Le lyrisme cinématographique pratiqué par Raj Kapoor dans ses premiers films est un lyrisme fondé sur la photogénie et sur le plaisir de la lumière. Rappelons à nouveau que Raj Kapoor a été clapman aux Bombay Talkies, ce studio fondé par Himanshu Rai, qui avait travaillé avec Franz Osten et Fritz Lang. Le directeur de la photo de Franz Osten, Joseph Wirsching, était resté en Inde. L'influence de l'expressionnisme allemand est fortement marquée dans le goût pour les forts contrastes de lumière, dans le choix fréquent du contrejour, dans ces atmosphères de pavés mouillés la nuit, ces gros plans auréolés. Le plaisir de l'image est manifeste dans les premiers films de Raj Kapoor. Que ce soit dans Aag (son premier film en 1947) ou dans Barsaat, le cinéaste expérimente une profondeur de champ inspirée de Citizen Kane, avec le point conservé sur le visage au premier plan et sur le personnage qui, à l'arrière plan, apparaît. La photogénie du noir et blanc est très marquée dans Barsaat et dans Awaara. Dans Barsaat, le montage alterné atteint une abstraction proche de celle d'Eisenstein, l'eau tumultueuse est montée avec des gros plans du visage effilé du père de l'héroïne, plans qui ne peuvent pas ne pas évoquer Ivan le Terrible. Les influences et emprunts sont multiples, on croit reconnaître du Charlie Chaplin, la minute suivante on bascule dans un film russe, des éclairages imitent l'expressionnisme allemand, mais la magie opère et le spectateur est tout entier au plaisir de voir ce couple Nargis-Raj ne cesser, d'un film à l'autre, de se perdre et de se retrouver, couple que l'on ne cesse de faire tourner dans la lumière et les ombres.
Au plaisir de la lumière se mêle le plaisir de discourir sur la société de façon manichéenne. Les films multiplient les oppositions binaires, les personnages stéréotypés : Shree 420 oppose la sainte et la vampe, Barsaat s'amuse à distinguer entre la prostituée qui prostitue son amour ou ce qu'elle appelle amour et celle qui, mère, fait commerce de son corps pour nourrir son enfant. Le schématisme se retrouve parfois dans les oppositions qui séparent des groupes de personnages : Raju et Vidaya représentent une Inde des valeurs traditionnelles. La tentatrice, au costume et aux danses occidentalisés, chante pour séduire Raju : « murh murh ke na dekh » (« ne regarde pas en arrière ») et enlève Raju à Vidya, en une victoire momentanée du cynisme.
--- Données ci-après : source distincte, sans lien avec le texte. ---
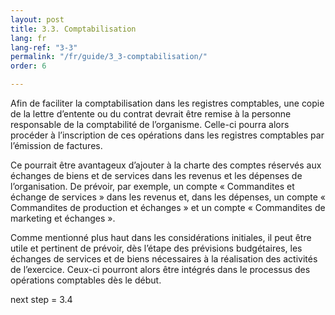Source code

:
 ```yaml
---
layout: post
title: 3.3. Comptabilisation
lang: fr
lang-ref: "3-3"
permalink: "/fr/guide/3_3-comptabilisation/"
order: 6

---
```

Afin de faciliter la comptabilisation dans les registres comptables, une copie de la lettre d’entente ou du contrat devrait être remise à la personne responsable de la comptabilité de l’organisme. Celle-ci pourra alors procéder à l’inscription de ces opérations dans les registres comptables par l’émission de factures.

Ce pourrait être avantageux d’ajouter à la charte des comptes réservés aux échanges de biens et de services dans les revenus et les dépenses de l’organisation. De prévoir, par exemple, un compte « Commandites et échange de services » dans les revenus et, dans les dépenses, un compte « Commandites de production et échanges » et un compte « Commandites de marketing et échanges ».

Comme mentionné plus haut dans les considérations initiales, il peut être utile et pertinent de prévoir, dès l’étape des prévisions budgétaires, les échanges de services et de biens nécessaires à la réalisation des activités de l’exercice. Ceux-ci pourront alors être intégrés dans le processus des opérations comptables dès le début.

next step = 3.4
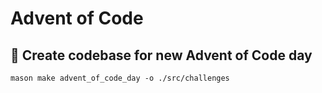 # Advent of Code

## 📆 Create codebase for new Advent of Code day
```
mason make advent_of_code_day -o ./src/challenges
```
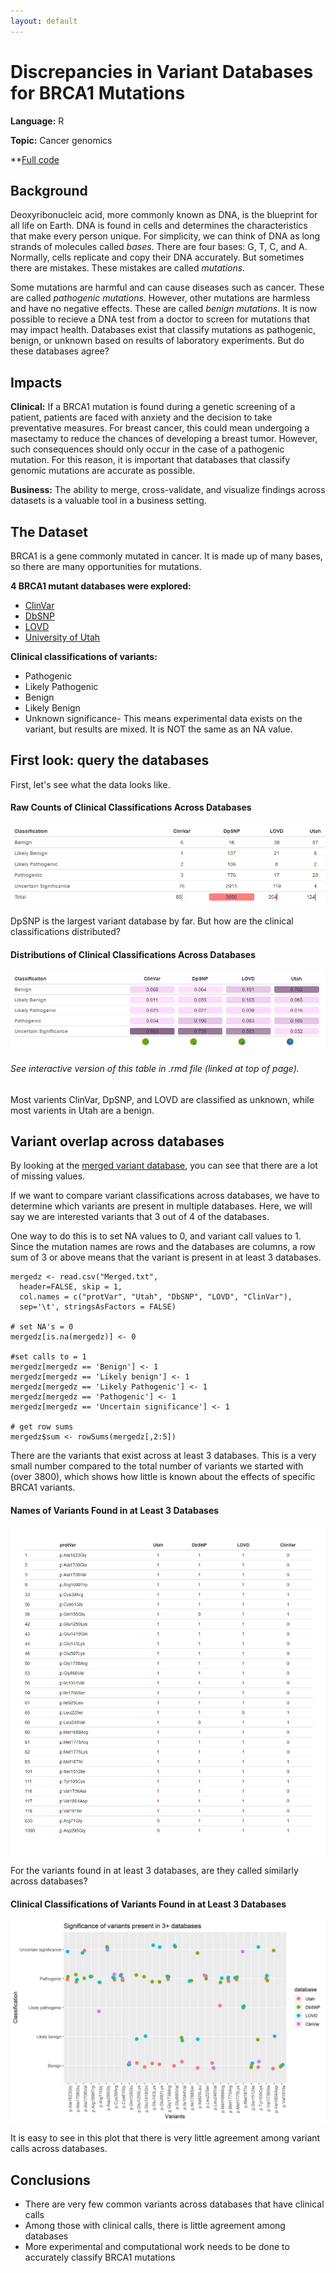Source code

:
 ```yaml
---
layout: default
---
```


# Discrepancies in Variant Databases for BRCA1 Mutations

**Language:** R

**Topic:** Cancer genomics

**[Full code](/variants/variants.html)

## Background 

Deoxyribonucleic acid, more commonly known as DNA, is the blueprint for all life on Earth. DNA is found in cells and determines the characteristics that make every person unique. For simplicity, we can think of DNA as long strands of molecules called _bases_. There are four bases: G, T, C, and A. Normally, cells replicate and copy their DNA accurately. But sometimes there are mistakes. These mistakes are called _mutations_.

Some mutations are harmful and can cause diseases such as cancer. These are called _pathogenic mutations_. However, other mutations are harmless and have no negative effects. These are called _benign mutations_. It is now possible to recieve a DNA test from a doctor to screen for mutations that may impact health. Databases exist that classify mutations as pathogenic, benign, or unknown based on results of laboratory experiments. But do these databases agree? 

## Impacts

**Clinical:** If a BRCA1 mutation is found during a genetic screening of a patient, patients are faced with anxiety and the decision to take preventative measures. For breast cancer, this could mean undergoing a masectamy to reduce the chances of developing a breast tumor. However, such consequences should only occur in the case of a pathogenic mutation. For this reason, it is important that databases that classify genomic mutations are accurate as possible.

**Business:** The ability to merge, cross-validate, and visualize findings across datasets is a valuable tool in a business setting.

## The Dataset

BRCA1 is a gene commonly mutated in cancer. It is made up of many bases, so there are many opportunities for mutations. 

**4 BRCA1 mutant databases were explored:** 

* [ClinVar](/variants/ClinVar.csv)
* [DbSNP](/variants/dbSNP.tsv)
* [LOVD](/variants/LOVD.tsv)
* [University of Utah](/variants/Utah.tsv)

**Clinical classifications of variants:** 

* Pathogenic
* Likely Pathogenic
* Benign
* Likely Benign 
* Unknown significance- This means experimental data exists on the variant, but results are mixed. It is NOT the same as an NA value.

## First look: query the databases

First, let's see what the data looks like. 

#### Raw Counts of Clinical Classifications Across Databases
![Counts](variants/overall.png "Distributions")

DpSNP is the largest variant database by far. But how are the clinical classifications distributed?

#### Distributions of Clinical Classifications Across Databases
![Distributions](variants/dist_pie.png "Distributions")
###### See interactive version of this table in .rmd file (linked at top of page).

Most varients ClinVar, DpSNP, and LOVD are classified as unknown, while most varients in Utah are a benign. 

## Variant overlap across databases

By looking at the [merged variant database](/variants/Merged.txt), you can see that there are a lot of missing values. 

If we want to compare variant classifications across databases, we have to determine which variants are present in multiple databases. Here, we will say we are interested variants that 3 out of 4 of the databases. 

One way to do this is to set NA values to 0, and variant call values to 1. Since the mutation names are rows and the databases are columns, a row sum of 3 or above means that the variant is present in at least 3 databases.

```{r}
mergedz <- read.csv("Merged.txt", 
  header=FALSE, skip = 1, 
  col.names = c("protVar", "Utah", "DbSNP", "LOVD", "ClinVar"), 
  sep='\t', stringsAsFactors = FALSE)

# set NA's = 0
mergedz[is.na(mergedz)] <- 0

#set calls to = 1
mergedz[mergedz == 'Benign'] <- 1 
mergedz[mergedz == 'Likely benign'] <- 1 
mergedz[mergedz == 'Likely Pathogenic'] <- 1 
mergedz[mergedz == 'Pathogenic'] <- 1 
mergedz[mergedz == 'Uncertain significance'] <- 1 

# get row sums
mergedz$sum <- rowSums(mergedz[,2:5])

```
There are the variants that exist across at least 3 databases. This is a very small number compared to the total number of variants we started with (over 3800), which shows how little is known about the effects of specific BRCA1 variants. 

#### Names of Variants Found in at Least 3 Databases
![Calls](variants/callstab.png "Calls")

For the variants found in at least 3 databases, are they called similarly across databases?

#### Clinical Classifications of Variants Found in at Least 3 Databases
![Calls](variants/plot.png "Calls")

It is easy to see in this plot that there is very little agreement among variant calls across databases.

## Conclusions

* There are very few common variants across databases that have clinical calls
* Among those with clinical calls, there is little agreement among databases
* More experimental and computational work needs to be done to accurately classify BRCA1 mutations 


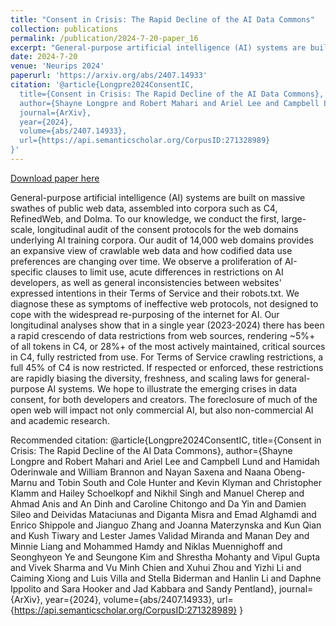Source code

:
 ```yaml
---
title: "Consent in Crisis: The Rapid Decline of the AI Data Commons"
collection: publications
permalink: /publication/2024-7-20-paper_16
excerpt: "General-purpose artificial intelligence (AI) systems are built on massive swathes of public web data, assembled into corpora such as C4, RefinedWeb, and Dolma. To our knowledge, we conduct the first, large-scale, longitudinal audit of the consent protocols for the web domains underlying AI training corpora. Our audit of 14,000 web domains provides an expansive view of crawlable web data and how codified data use preferences are changing over time. We observe a proliferation of AI-specific clauses to limit use, acute differences in restrictions on AI developers, as well as general inconsistencies between websites' expressed intentions in their Terms of Service and their robots.txt. We diagnose these as symptoms of ineffective web protocols, not designed to cope with the widespread re-purposing of the internet for AI. Our longitudinal analyses show that in a single year (2023-2024) there has been a rapid crescendo of data restrictions from web sources, rendering ~5%+ of all tokens in C4, or 28%+ of the most actively maintained, critical sources in C4, fully restricted from use. For Terms of Service crawling restrictions, a full 45% of C4 is now restricted. If respected or enforced, these restrictions are rapidly biasing the diversity, freshness, and scaling laws for general-purpose AI systems. We hope to illustrate the emerging crises in data consent, for both developers and creators. The foreclosure of much of the open web will impact not only commercial AI, but also non-commercial AI and academic research."
date: 2024-7-20
venue: 'Neurips 2024'
paperurl: 'https://arxiv.org/abs/2407.14933'
citation: '@article{Longpre2024ConsentIC,
  title={Consent in Crisis: The Rapid Decline of the AI Data Commons},
  author={Shayne Longpre and Robert Mahari and Ariel Lee and Campbell Lund and Hamidah Oderinwale and William Brannon and Nayan Saxena and Naana Obeng-Marnu and Tobin South and Cole Hunter and Kevin Klyman and Christopher Klamm and Hailey Schoelkopf and Nikhil Singh and Manuel Cherep and Ahmad Anis and An Dinh and Caroline Chitongo and Da Yin and Damien Sileo and Deividas Mataciunas and Diganta Misra and Emad Alghamdi and Enrico Shippole and Jianguo Zhang and Joanna Materzynska and Kun Qian and Kush Tiwary and Lester James Validad Miranda and Manan Dey and Minnie Liang and Mohammed Hamdy and Niklas Muennighoff and Seonghyeon Ye and Seungone Kim and Shrestha Mohanty and Vipul Gupta and Vivek Sharma and Vu Minh Chien and Xuhui Zhou and Yizhi Li and Caiming Xiong and Luis Villa and Stella Biderman and Hanlin Li and Daphne Ippolito and Sara Hooker and Jad Kabbara and Sandy Pentland},
  journal={ArXiv},
  year={2024},
  volume={abs/2407.14933},
  url={https://api.semanticscholar.org/CorpusID:271328989}
}'
---
```


<a href='https://arxiv.org/abs/2407.14933'>Download paper here</a>

General-purpose artificial intelligence (AI) systems are built on massive swathes of public web data, assembled into corpora such as C4, RefinedWeb, and Dolma. To our knowledge, we conduct the first, large-scale, longitudinal audit of the consent protocols for the web domains underlying AI training corpora. Our audit of 14,000 web domains provides an expansive view of crawlable web data and how codified data use preferences are changing over time. We observe a proliferation of AI-specific clauses to limit use, acute differences in restrictions on AI developers, as well as general inconsistencies between websites' expressed intentions in their Terms of Service and their robots.txt. We diagnose these as symptoms of ineffective web protocols, not designed to cope with the widespread re-purposing of the internet for AI. Our longitudinal analyses show that in a single year (2023-2024) there has been a rapid crescendo of data restrictions from web sources, rendering ~5%+ of all tokens in C4, or 28%+ of the most actively maintained, critical sources in C4, fully restricted from use. For Terms of Service crawling restrictions, a full 45% of C4 is now restricted. If respected or enforced, these restrictions are rapidly biasing the diversity, freshness, and scaling laws for general-purpose AI systems. We hope to illustrate the emerging crises in data consent, for both developers and creators. The foreclosure of much of the open web will impact not only commercial AI, but also non-commercial AI and academic research.

Recommended citation: @article{Longpre2024ConsentIC,
  title={Consent in Crisis: The Rapid Decline of the AI Data Commons},
  author={Shayne Longpre and Robert Mahari and Ariel Lee and Campbell Lund and Hamidah Oderinwale and William Brannon and Nayan Saxena and Naana Obeng-Marnu and Tobin South and Cole Hunter and Kevin Klyman and Christopher Klamm and Hailey Schoelkopf and Nikhil Singh and Manuel Cherep and Ahmad Anis and An Dinh and Caroline Chitongo and Da Yin and Damien Sileo and Deividas Mataciunas and Diganta Misra and Emad Alghamdi and Enrico Shippole and Jianguo Zhang and Joanna Materzynska and Kun Qian and Kush Tiwary and Lester James Validad Miranda and Manan Dey and Minnie Liang and Mohammed Hamdy and Niklas Muennighoff and Seonghyeon Ye and Seungone Kim and Shrestha Mohanty and Vipul Gupta and Vivek Sharma and Vu Minh Chien and Xuhui Zhou and Yizhi Li and Caiming Xiong and Luis Villa and Stella Biderman and Hanlin Li and Daphne Ippolito and Sara Hooker and Jad Kabbara and Sandy Pentland},
  journal={ArXiv},
  year={2024},
  volume={abs/2407.14933},
  url={https://api.semanticscholar.org/CorpusID:271328989}
}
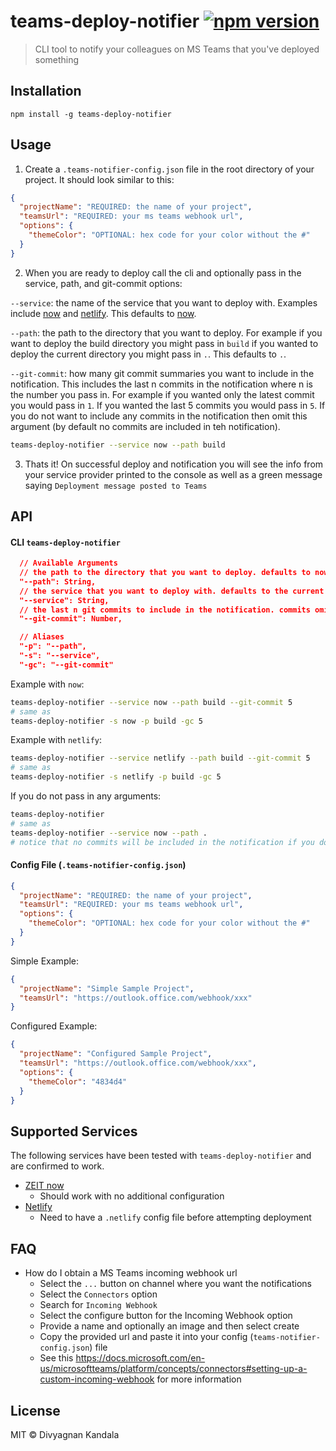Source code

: # teams-deploy-notifier [![npm version](https://badge.fury.io/js/teams-deploy-notifier.svg)](https://badge.fury.io/js/teams-deploy-notifier)

> CLI tool to notify your colleagues on MS Teams that you've deployed something

## Installation

```
npm install -g teams-deploy-notifier
```

## Usage

1. Create a `.teams-notifier-config.json` file in the root directory of your project. It should look similar to this:

```json
{
  "projectName": "REQUIRED: the name of your project",
  "teamsUrl": "REQUIRED: your ms teams webhook url",
  "options": {
    "themeColor": "OPTIONAL: hex code for your color without the #"
  }
}
```

2. When you are ready to deploy call the cli and optionally pass in the service, path, and git-commit options:

`--service`: the name of the service that you want to deploy with. Examples include [now](https://zeit.co/now) and [netlify](https://www.netlify.com). This defaults to [now](https://zeit.co/now).

`--path`: the path to the directory that you want to deploy. For example if you want to deploy the build directory you might pass in `build` if you wanted to deploy the current directory you might pass in `.`. This defaults to `.`.

`--git-commit`: how many git commit summaries you want to include in the notification. This includes the last n commits in the notification where n is the number you pass in. For example if you wanted only the latest commit you would pass in `1`. If you wanted the last 5 commits you would pass in `5`. If you do not want to include any commits in the notification then omit this argument (by default no commits are included in teh notification).

```bash
teams-deploy-notifier --service now --path build
```

3. Thats it! On successful deploy and notification you will see the info from your service provider printed to the console as well as a green message saying `Deployment message posted to Teams`

## API

#### CLI `teams-deploy-notifier`

```json
  // Available Arguments
  // the path to the directory that you want to deploy. defaults to now
  "--path": String,
  // the service that you want to deploy with. defaults to the current directory (.)
  "--service": String,
  // the last n git commits to include in the notification. commits omitted from notification if number not specified
  "--git-commit": Number,

  // Aliases
  "-p": "--path",
  "-s": "--service",
  "-gc": "--git-commit"
```

Example with `now`:

```bash
teams-deploy-notifier --service now --path build --git-commit 5
# same as
teams-deploy-notifier -s now -p build -gc 5
```

Example with `netlify`:

```bash
teams-deploy-notifier --service netlify --path build --git-commit 5
# same as
teams-deploy-notifier -s netlify -p build -gc 5
```

If you do not pass in any arguments:

```bash
teams-deploy-notifier
# same as
teams-deploy-notifier --service now --path .
# notice that no commits will be included in the notification if you don't specify a number
```

#### Config File (`.teams-notifier-config.json`)

```json
{
  "projectName": "REQUIRED: the name of your project",
  "teamsUrl": "REQUIRED: your ms teams webhook url",
  "options": {
    "themeColor": "OPTIONAL: hex code for your color without the #"
  }
}
```

Simple Example:

```json
{
  "projectName": "Simple Sample Project",
  "teamsUrl": "https://outlook.office.com/webhook/xxx"
}
```

Configured Example:

```json
{
  "projectName": "Configured Sample Project",
  "teamsUrl": "https://outlook.office.com/webhook/xxx",
  "options": {
    "themeColor": "4834d4"
  }
}
```

## Supported Services

The following services have been tested with `teams-deploy-notifier` and are confirmed to work.

* [ZEIT now](https://zeit.co/now)
  * Should work with no additional configuration
* [Netlify](https://www.netlify.com)
  * Need to have a `.netlify` config file before attempting deployment

## FAQ

* How do I obtain a MS Teams incoming webhook url
  * Select the `...` button on channel where you want the notifications
  * Select the `Connectors` option
  * Search for `Incoming Webhook`
  * Select the configure button for the Incoming Webhook option
  * Provide a name and optionally an image and then select create
  * Copy the provided url and paste it into your config (`teams-notifier-config.json`) file
  * See this https://docs.microsoft.com/en-us/microsoftteams/platform/concepts/connectors#setting-up-a-custom-incoming-webhook for more information

## License

MIT © Divyagnan Kandala
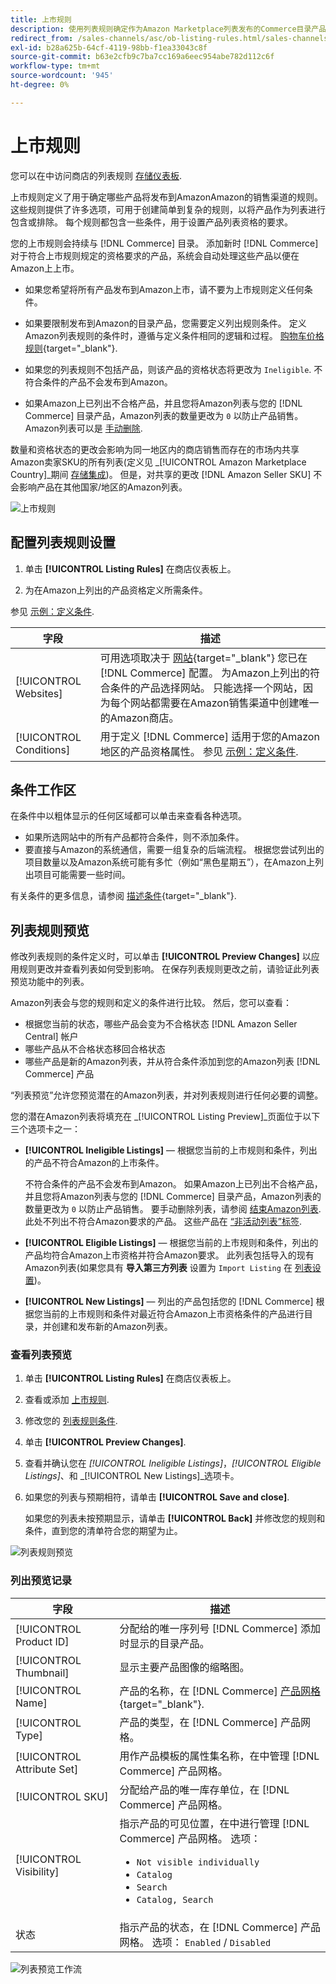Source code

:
 ```yaml
---
title: 上市规则
description: 使用列表规则确定作为Amazon Marketplace列表发布的Commerce目录产品。
redirect_from: /sales-channels/asc/ob-listing-rules.html/sales-channels/asc/ob-listing-preview.html/sales-channels/asc/listing-rule-preview.html
exl-id: b28a625b-64cf-4119-98bb-f1ea33043c8f
source-git-commit: b63e2cfb9c7ba7cc169a6eec954abe782d112c6f
workflow-type: tm+mt
source-wordcount: '945'
ht-degree: 0%

---
```


# 上市规则

您可以在中访问商店的列表规则 [存储仪表板](./amazon-store-dashboard.md).

上市规则定义了用于确定哪些产品将发布到AmazonAmazon的销售渠道的规则。 这些规则提供了许多选项，可用于创建简单到复杂的规则，以将产品作为列表进行包含或排除。 每个规则都包含一些条件，用于设置产品列表资格的要求。

您的上市规则会持续与 [!DNL Commerce] 目录。 添加新时 [!DNL Commerce] 对于符合上市规则规定的资格要求的产品，系统会自动处理这些产品以便在Amazon上上市。

- 如果您希望将所有产品发布到Amazon上市，请不要为上市规则定义任何条件。

- 如果要限制发布到Amazon的目录产品，您需要定义列出规则条件。 定义Amazon列表规则的条件时，遵循与定义条件相同的逻辑和过程。 [购物车价格规则](https://docs.magento.com/user-guide/marketing/price-rules-cart.html){target="_blank"}.

- 如果您的列表规则不包括产品，则该产品的资格状态将更改为 `Ineligible`. 不符合条件的产品不会发布到Amazon。

- 如果Amazon上已列出不合格产品，并且您将Amazon列表与您的 [!DNL Commerce] 目录产品，Amazon列表的数量更改为 `0` 以防止产品销售。 Amazon列表可以是 [手动删除](./end-listings-manually.md).

数量和资格状态的更改会影响为同一地区内的商店销售而存在的市场内共享Amazon卖家SKU的所有列表(定义见 _[!UICONTROL Amazon Marketplace Country]_期间 [存储集成](./store-integration.md))。 但是，对共享的更改 [!DNL Amazon Seller SKU] 不会影响产品在其他国家/地区的Amazon列表。

![上市规则](assets/ob-listing-rules.png)

## 配置列表规则设置

1. 单击 **[!UICONTROL Listing Rules]** 在商店仪表板上。

1. 为在Amazon上列出的产品资格定义所需条件。

参见 [示例：定义条件](./ob-define-condition-example.md).

| 字段 | 描述 |
|---|---|
| [!UICONTROL Websites] | 可用选项取决于 [网站](https://docs.magento.com/user-guide/stores/websites-stores-views.html){target="_blank"} 您已在 [!DNL Commerce] 配置。 为Amazon上列出的符合条件的产品选择网站。 只能选择一个网站，因为每个网站都需要在Amazon销售渠道中创建唯一的Amazon商店。 |
| [!UICONTROL Conditions] | 用于定义 [!DNL Commerce] 适用于您的Amazon地区的产品资格属性。 参见 [示例：定义条件](./ob-define-condition-example.md). |

## 条件工作区

在条件中以粗体显示的任何区域都可以单击来查看各种选项。

- 如果所选网站中的所有产品都符合条件，则不添加条件。
- 要直接与Amazon的系统通信，需要一组复杂的后端流程。 根据您尝试列出的项目数量以及Amazon系统可能有多忙（例如“黑色星期五”），在Amazon上列出项目可能需要一些时间。

有关条件的更多信息，请参阅 [描述条件](https://docs.magento.com/user-guide/marketing/price-rules-cart.html){target="_blank"}.

## 列表规则预览

修改列表规则的条件定义时，可以单击 **[!UICONTROL Preview Changes]** 以应用规则更改并查看列表如何受到影响。 在保存列表规则更改之前，请验证此列表预览功能中的列表。

Amazon列表会与您的规则和定义的条件进行比较。 然后，您可以查看：

- 根据您当前的状态，哪些产品会变为不合格状态 [!DNL Amazon Seller Central] 帐户
- 哪些产品从不合格状态移回合格状态
- 哪些产品是新的Amazon列表，并从符合条件添加到您的Amazon列表 [!DNL Commerce] 产品

“列表预览”允许您预览潜在的Amazon列表，并对列表规则进行任何必要的调整。

您的潜在Amazon列表将填充在 _[!UICONTROL Listing Preview]_页面位于以下三个选项卡之一：

- **[!UICONTROL Ineligible Listings]**  — 根据您当前的上市规则和条件，列出的产品不符合Amazon的上市条件。

   不符合条件的产品不会发布到Amazon。 如果Amazon上已列出不合格产品，并且您将Amazon列表与您的 [!DNL Commerce] 目录产品，Amazon列表的数量更改为 `0` 以防止产品销售。 要手动删除列表，请参阅 [结束Amazon列表](./end-listings-manually.md). 此处不列出不符合Amazon要求的产品。 这些产品在 [“非活动列表”标签](./inactive-listings.md).

- **[!UICONTROL Eligible Listings]**  — 根据您当前的上市规则和条件，列出的产品均符合Amazon上市资格并符合Amazon要求。 此列表包括导入的现有Amazon列表(如果您具有 **导入第三方列表** 设置为 `Import Listing` 在 [列表设置](./third-party-listing-settings.md))。

- **[!UICONTROL New Listings]**  — 列出的产品包括您的 [!DNL Commerce] 根据您当前的上市规则和条件对最近符合Amazon上市资格条件的产品进行目录，并创建和发布新的Amazon列表。

### 查看列表预览

1. 单击 **[!UICONTROL Listing Rules]** 在商店仪表板上。

1. 查看或添加 [上市规则](./listing-rules.md).

1. 修改您的 [列表规则条件](./ob-define-condition-example.md).

1. 单击 **[!UICONTROL Preview Changes]**.

1. 查看并确认您在 _[!UICONTROL Ineligible Listings]_，_[!UICONTROL Eligible Listings]_、和 _[!UICONTROL New Listings]_选项卡。

1. 如果您的列表与预期相符，请单击 **[!UICONTROL Save and close]**.

   如果您的列表未按预期显示，请单击 **[!UICONTROL Back]** 并修改您的规则和条件，直到您的清单符合您的期望为止。

![列表规则预览](assets/amazon-listing-rule-preview.png)

### 列出预览记录

| 字段 | 描述 |
|--- |--- |
| [!UICONTROL Product ID] | 分配给的唯一序列号 [!DNL Commerce] 添加时显示的目录产品。 |
| [!UICONTROL Thumbnail] | 显示主要产品图像的缩略图。 |
| [!UICONTROL Name] | 产品的名称，在 [!DNL Commerce] [产品网格](https://docs.magento.com/user-guide/catalog/products.html){target="_blank"}. |
| [!UICONTROL Type] | 产品的类型，在 [!DNL Commerce] 产品网格。 |
| [!UICONTROL Attribute Set] | 用作产品模板的属性集名称，在中管理 [!DNL Commerce] 产品网格。 |
| [!UICONTROL SKU] | 分配给产品的唯一库存单位，在 [!DNL Commerce] 产品网格。 |
| [!UICONTROL Visibility] | 指示产品的可见位置，在中进行管理 [!DNL Commerce] 产品网格。 选项：<ul><li>`Not visible individually`</li><li>`Catalog`</li><li>`Search`</li><li>`Catalog, Search`</li></ul> |
| 状态 | 指示产品的状态，在 [!DNL Commerce] 产品网格。 选项： `Enabled` / `Disabled` |

![列表预览工作流](assets/listing-preview-flowchart.png)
Plus tard, c'est au tour de Vidya de chanter une chanson suppliant son amant de se retourner vers elle. Le principe des symétries gouverne aussi la construction des films : les scènes de danses des pauvres des rues se font écho à travers le film, la chanson mera joota qui accompagne Raju lors de son départ pour la ville est reprise à la fin du film quand, en compagnie de Vidya, il retourne à la campagne.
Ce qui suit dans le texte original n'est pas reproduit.